# Vegie Cheese Tart/Quiche Question



## dragnlaw (Jul 27, 2017)

My question is on a recipe I've gotten from 'bonappetit'.  It's for a Vegie'n Goat Cheese Tart and looks really good. 

here's the link: 
 Spring Tart 

here's my question:
They roast the tips in the oven and then cook the rest of the vegies in a skillet. I can understand wanting to keep them separate in order to build the tart -* but why use two methods to cook them?*  Couldn't they just be all roasted in a pan keeping them separated down the middle?  I've done that with other recipes. 

Is there a reason for it that I'm missing?


----------



## Rparrny (Jul 27, 2017)

dragnlaw said:


> My question is on a recipe I've gotten from 'bonappetit'.  It's for a Vegie'n Goat Cheese Tart and looks really good.
> 
> here's the link:
> Spring Tart
> ...



I saw the photo but was unable to access the recipe for some reason.  The picture showed asparagus tips so I will guess that is the tips you are talking about.  I'll give you my opinion, but it is really no more than a guess...
Asparagus is a bit bitter and has a very definitive flavor...I've never seen asparagus sautéed with any other vegetable.  My guess is the separate roasting of the tips is to keep that flavor separate and not allow it to effect the flavors of any of the other veggies in the pan. If you have ever seen asparagus steam in a pan and look at the water after, it is green and tastes like asparagus.  The other vegetables look as if they have been caramelized in the pan.  The flavor of veggies caramelized during sautéing is much different from the caramelization of roasting IMHO. 
That's my guess and I'm stickin to it...


----------



## medtran49 (Jul 27, 2017)

You have to click on the "show more" box underneath the picture. A lot of sites have something similar.

Since you cook the asparagus stems with the onion stems, not too sure about rparmy's guess for keeping asparagus separate.  The tips and the bulbs are roasted because they are delicate and will get damaged with stirring, especially the tips.  Perhaps their reasoning is that the more direct heat on the stove top will get the stem parts done faster, plus you are using butter and oil for them, so maybe that helps with even cooking and keeps them from drying up or getting too brown/charred.


----------



## dragnlaw (Jul 27, 2017)

Very good answer Rp considering you couldn't connect to the recipe. But I don't think that is the case here.  Seeing as you can't see the recipe I'll explain a bit more.

The vegies they use are just asparagus and spring onions (or scallions).  

They cut off the tips of the asparagus at 1.5" then the bulbs of the spring onions are trimmed and quartered (scallions only halved). These both are tossed with oil, s&p and roasted at 425 f for about 12/15 min.

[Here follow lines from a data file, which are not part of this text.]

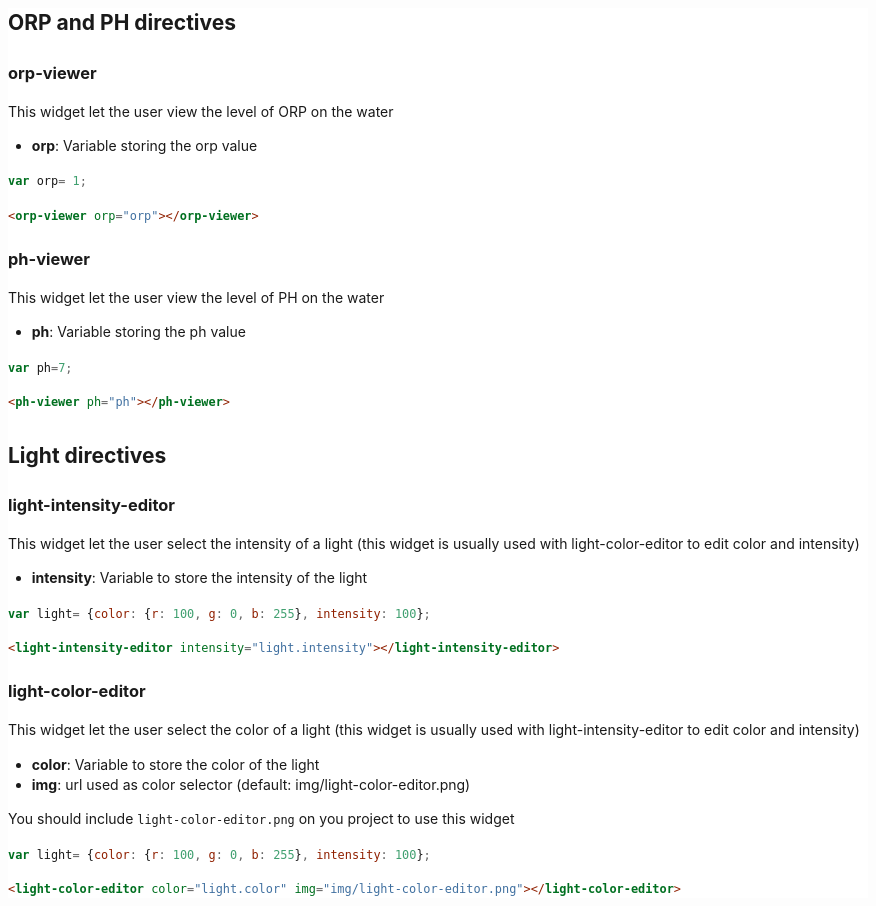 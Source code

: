 
## ORP and PH directives

### orp-viewer

This widget let the user view the level of ORP on the water

- **orp**: Variable storing the orp value

```javascript
var orp= 1;
```
```html
<orp-viewer orp="orp"></orp-viewer>
```

### ph-viewer

This widget let the user view the level of PH on the water

- **ph**: Variable storing the ph value

```javascript
var ph=7;
```
```html
<ph-viewer ph="ph"></ph-viewer>
```


## Light directives

### light-intensity-editor

This widget let the user select the intensity of a light (this widget is usually used with light-color-editor to edit color and intensity)

- **intensity**: Variable to store the intensity of the light

```javascript
var light= {color: {r: 100, g: 0, b: 255}, intensity: 100};
```
```html
<light-intensity-editor intensity="light.intensity"></light-intensity-editor>
```

### light-color-editor

This widget let the user select the color of a light (this widget is usually used with light-intensity-editor to edit color and intensity)

- **color**: Variable to store the color of the light
- **img**: url used as color selector (default: img/light-color-editor.png)

You should include `light-color-editor.png` on you project to use this widget

```javascript
var light= {color: {r: 100, g: 0, b: 255}, intensity: 100};
```
```html
<light-color-editor color="light.color" img="img/light-color-editor.png"></light-color-editor>
```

While those are roasting they cook the remaining asparagus and pale-green parts of the spring onions in an oil & butter skillet (with s&p). The asparagus stems and pale-green parts have been sliced into 1/4" rounds. About 6-8 minutes. These are spread in a precooked pie shell.

Whisk up goat cheese, creme fraiche, heavy cream, season.  Whisk in a bunch of eggs.  Pour it over the vegies in the shell. Scatter the tips & onion bulbs on top of that and bake.

Whadayuh think?  
Is there really going to be that much difference, flavour wise, between the roasting and the skillet/pan searing/frying? Especially after being baked in the egg mixture for 20-odd minutes.  Plus I doubt that there would be any difference in texture.


----------



## dragnlaw (Jul 27, 2017)

Thank you medtran!  Everything you've said makes sense. Guess that's what I was missing - mainly the delicate tips.  But I was thinking of roasting the rest of the pieces too.  Only you're right with the butter explaination - plus the stirring and moving about in a pan would also help to soften them. Mouth feel would be the point here, I guess.?? 

I was half way thru my last post when the phone rang and by the time I 'posted' - you had already done one.  LOL didn't see it til I submitted mine -


----------



## Rparrny (Jul 27, 2017)

dragnlaw said:


> Very good answer Rp considering you couldn't connect to the recipe. But I don't think that is the case here.  Seeing as you can't see the recipe I'll explain a bit more.
> 
> The vegies they use are just asparagus and spring onions (or scallions).
> 
> ...


Maybe those tough asparagus stems need more cooking or at least you could monitor for tenderness in a saute easier than a roast?


----------



## CWS4322 (Jul 27, 2017)

The reason is to create another layer in the flavour profile. You can roast all the veggies, but you won't get the same flavour profile.


----------



## dragnlaw (Jul 27, 2017)

dragnlaw said:


> Is there really going to be that much difference, flavour wise, between the roasting and the skillet/pan searing/frying? Especially after being baked in the egg mixture for 20-odd minutes.  Plus I doubt that there would be any difference in texture.





CWS4322 said:


> The reason is to create another layer in the flavour profile. You can roast all the veggies, but you won't get the same flavour profile.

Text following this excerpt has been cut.